Work task |
If a record contains a picture, skip the picture and transcribe the rest exactly.

START Exercise material

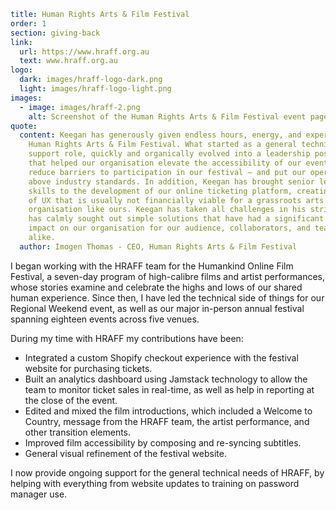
 ```yaml
title: Human Rights Arts & Film Festival
order: 1
section: giving-back
link:
  url: https://www.hraff.org.au
  text: www.hraff.org.au
logo:
  dark: images/hraff-logo-dark.png
  light: images/hraff-logo-light.png
images:
  - image: images/hraff-2.png
    alt: Screenshot of the Human Rights Arts & Film Festival event page
quote:
  content: Keegan has generously given endless hours, energy, and expertise to the
    Human Rights Arts & Film Festival. What started as a general technical
    support role, quickly and organically evolved into a leadership position
    that helped our organisation elevate the accessibility of our events — to
    reduce barriers to participation in our festival — and put our operations
    above industry standards. In addition, Keegan has brought senior level
    skills to the development of our online ticketing platform, creating a level
    of UX that is usually not financially viable for a grassroots arts
    organisation like ours. Keegan has taken all challenges in his stride and
    has calmly sought out simple solutions that have had a significant positive
    impact on our organisation for our audience, collaborators, and team members
    alike.
  author: Imogen Thomas - CEO, Human Rights Arts & Film Festival
```
I began working with the HRAFF team for the Humankind Online Film Festival, a seven-day program of high-calibre films and artist performances, whose stories examine and celebrate the highs and lows of our shared human experience. Since then, I have led the technical side of things for our Regional Weekend event, as well as our major in-person annual festival spanning eighteen events across five venues.

During my time with HRAFF my contributions have been:

* Integrated a custom Shopify checkout experience with the festival website for purchasing tickets.
* Built an analytics dashboard using Jamstack technology to allow the team to monitor ticket sales in real-time, as well as help in reporting at the close of the event.
* Edited and mixed the film introductions, which included a Welcome to Country, message from the HRAFF team, the artist performance, and other transition elements.
* Improved film accessibility by composing and re-syncing subtitles.
* General visual refinement of the festival website.

I now provide ongoing support for the general technical needs of HRAFF, by helping with everything from website updates to training on password manager use.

END Exercise material

Solution for this problem |
 ```yaml
title: Human Rights Arts & Film Festival
order: 1
section: giving-back
link:
  url: https://www.hraff.org.au
  text: www.hraff.org.au
logo:
  dark: images/hraff-logo-dark.png
  light: images/hraff-logo-light.png
images:
  - image: images/hraff-2.png
    alt: Screenshot of the Human Rights Arts & Film Festival event page
quote:
  content: Keegan has generously given endless hours, energy, and expertise to the
    Human Rights Arts & Film Festival. What started as a general technical
    support role, quickly and organically evolved into a leadership position
    that helped our organisation elevate the accessibility of our events — to
    reduce barriers to participation in our festival — and put our operations
    above industry standards. In addition, Keegan has brought senior level
    skills to the development of our online ticketing platform, creating a level
    of UX that is usually not financially viable for a grassroots arts
    organisation like ours. Keegan has taken all challenges in his stride and
    has calmly sought out simple solutions that have had a significant positive
    impact on our organisation for our audience, collaborators, and team members
    alike.
  author: Imogen Thomas - CEO, Human Rights Arts & Film Festival
```
I began working with the HRAFF team for the Humankind Online Film Festival, a seven-day program of high-calibre films and artist performances, whose stories examine and celebrate the highs and lows of our shared human experience. Since then, I have led the technical side of things for our Regional Weekend event, as well as our major in-person annual festival spanning eighteen events across five venues.

During my time with HRAFF my contributions have been:

* Integrated a custom Shopify checkout experience with the festival website for purchasing tickets.
* Built an analytics dashboard using Jamstack technology to allow the team to monitor ticket sales in real-time, as well as help in reporting at the close of the event.
* Edited and mixed the film introductions, which included a Welcome to Country, message from the HRAFF team, the artist performance, and other transition elements.
* Improved film accessibility by composing and re-syncing subtitles.
* General visual refinement of the festival website.

I now provide ongoing support for the general technical needs of HRAFF, by helping with everything from website updates to training on password manager use.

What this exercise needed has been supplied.